LSD
“My Mom has forgotten major life events, but she can still sing along to the Andrews Sisters and Simon & Garfunkel.”
I woke Rosie up to ask her a Smiths lyric. “What time is it?” she asked. I told her it was only 8:15, but that didn’t matter. The song was running through my head and it was driving me crazy that I couldn’t remember the word. Who does he want to unite and take over? Sign painters? Shitkickers? Ice dancers?
“Shoplifters!” Rosie said, then rolled over and went back to sleep.
I know I should know that already. It’s one of the best known Smiths songs. I just never got to know them all that well back in high school. Then in college I was dragged to a solo Morrissey concert and it made me want to stay far away from anything he’d done. Now, of course, he’s openly extremely awful.
Rosie loves the Smiths, though, and so does Clay, so I’ve opened myself up.
I was driving my Mom around yesterday and put on Sgt. Pepper’s. One of the wild things about Alzheimers is that the afflicted remember lyrics. My Mom has forgotten major life events, but she can still sing along to the Andrews Sisters and Simon & Garfunkel.
“It was twenty years ago today, Sgt Pepper taught the band to play…” she was singing in the passenger seat. I sang along, too. I will also always know those lyrics.
When we got to Within You Without You, I joked, “Okay, Mom, time to drop some LSD.”
She laughed, then said “I only did that once, and I didn’t really like it.”
My mom has never told me this. It was one of those things she must have thought might be a bad influence on me when I was a kid. Then it never came up later.
I needed more details, though I already suspected what the circumstances might have been.
“With Gus, right?” I asked. She said, “Of course.”
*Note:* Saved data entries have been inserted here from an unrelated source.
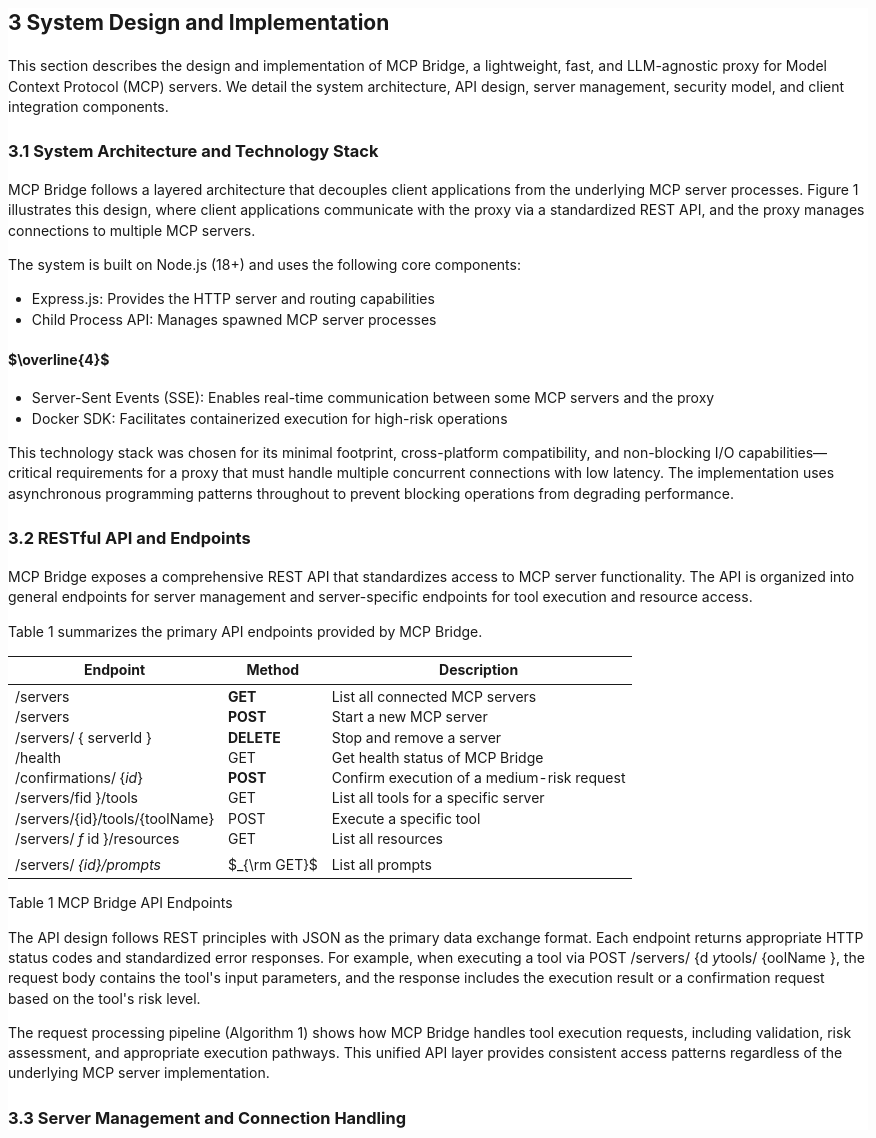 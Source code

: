 ## 3 System Design and Implementation

This section describes the design and implementation of MCP Bridge, a lightweight, fast, and LLM-agnostic proxy for Model Context Protocol (MCP) servers. We detail the system architecture, API design, server management, security model, and client integration components.

### 3.1 System Architecture and Technology Stack

MCP Bridge follows a layered architecture that decouples client applications from the underlying MCP server processes. Figure 1 illustrates this design, where client applications communicate with the proxy via a standardized REST API, and the proxy manages connections to multiple MCP servers.

The system is built on Node.js  $(18+)$  and uses the following core components:

- Express.js: Provides the HTTP server and routing capabilities
- Child Process API: Manages spawned MCP server processes

#### $\overline{4}$

- Server-Sent Events (SSE): Enables real-time communication between some MCP servers and the proxy
- Docker SDK: Facilitates containerized execution for high-risk operations

This technology stack was chosen for its minimal footprint, cross-platform compatibility, and non-blocking I/O capabilities—critical requirements for a proxy that must handle multiple concurrent connections with low latency. The implementation uses asynchronous programming patterns throughout to prevent blocking operations from degrading performance.

### 3.2 RESTful API and Endpoints

MCP Bridge exposes a comprehensive REST API that standardizes access to MCP server functionality. The API is organized into general endpoints for server management and server-specific endpoints for tool execution and resource access.

Table 1 summarizes the primary API endpoints provided by MCP Bridge.

| Endpoint                                                                                                                                                                                   | Method                                                                                 | Description                                                                                                                                                                                                                                                    |
|--------------------------------------------------------------------------------------------------------------------------------------------------------------------------------------------|----------------------------------------------------------------------------------------|----------------------------------------------------------------------------------------------------------------------------------------------------------------------------------------------------------------------------------------------------------------|
| /servers<br>/servers<br>/servers/ $\{$ serverId $\}$<br>/health<br>/confirmations/ $\{id\}$<br>/servers/fid }/tools<br>/servers/{id}/tools/{toolName}<br>/servers/ <i>f</i> id }/resources | <b>GET</b><br><b>POST</b><br><b>DELETE</b><br>GET<br><b>POST</b><br>GET<br>POST<br>GET | List all connected MCP servers<br>Start a new MCP server<br>Stop and remove a server<br>Get health status of MCP Bridge<br>Confirm execution of a medium-risk request<br>List all tools for a specific server<br>Execute a specific tool<br>List all resources |
| /servers/ <i>{id}/prompts</i>                                                                                                                                                              | $_{\rm GET}$                                                                           | List all prompts                                                                                                                                                                                                                                               |

Table 1 MCP Bridge API Endpoints

The API design follows REST principles with JSON as the primary data exchange format. Each endpoint returns appropriate HTTP status codes and standardized error responses. For example, when executing a tool via POST /servers/ {d *y*tools/ {oolName }, the request body contains the tool's input parameters, and the response includes the execution result or a confirmation request based on the tool's risk level.

The request processing pipeline (Algorithm 1) shows how MCP Bridge handles tool execution requests, including validation, risk assessment, and appropriate execution pathways. This unified API layer provides consistent access patterns regardless of the underlying MCP server implementation.

### 3.3 Server Management and Connection Handling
Gus was her first true love, maybe only true love, and is still a great friend of hers. They dated when she was in college, and then later, after they were both divorced from the people they ended up marrying. He’s like an uncle to me. He lived in New York City for most of the years I did, and served as my in loco parentis. With “loco” serving a double meaning. He’s a crazy actor, a great cook, and a man I could count on to be there for me when I needed him. There weren’t a lot of those in my life.
They’d taken the LSD at a party, Mom said, then came more scattered details that I slowly pieced together. “Wait! Did you and Gus…like…um…make out on LSD?”
“Of course,” she said.
“We did a lot of that,” she said.
Making out, she meant. Having sex. Getting it on.
“He was the first man I trusted.”
I can always make her smile by mentioning Gus. The love is deep. I recently showed her a picture of Sidney Poitier, and she said he looked like Gus. With the implication that Sidney was almost as good-looking.
Mom doesn’t drive any more. She would if she could, but she can’t. She was a menace before we took the car away. Leaned on the horn if people didn’t start moving the second the light turned green.
Driving her around a weeks ago, we were caught in some typical Boston auto malarkey, and someone was honking. I complained about it, and she came to their defense. I teased her for being such a fan of honking. “You’re a big honker,” I said, “a honky!”
“I’m not a honky!” she said, indignant.
“I bet Gus would say you are.”
Big smile. “Yeah, he would.”
I remember my Mom singing along to “When I’m Sixty-Four” when I was a kid, and it hit me when we came to it that now I’m closer to that age than she is. It’s in her rearview mirror now. I pointed this out to her.
“I have to sing ‘when I’m seventy-four’ now,” she said.
“Eighty-four, Mom You’re eighty.”
“Oh, that’s right,” she said, then kept singing along.
“Will you still be sending me a Valentine? Birthday greetings? Bottle of wine?”
Gus did. Gus still does.
Love this. Love how kind and fun you are with your Mom. You are writing your Mom book, one LSD dose at a time.
I love all of your dispatches, but this is *particularly* lovely and beautifully written.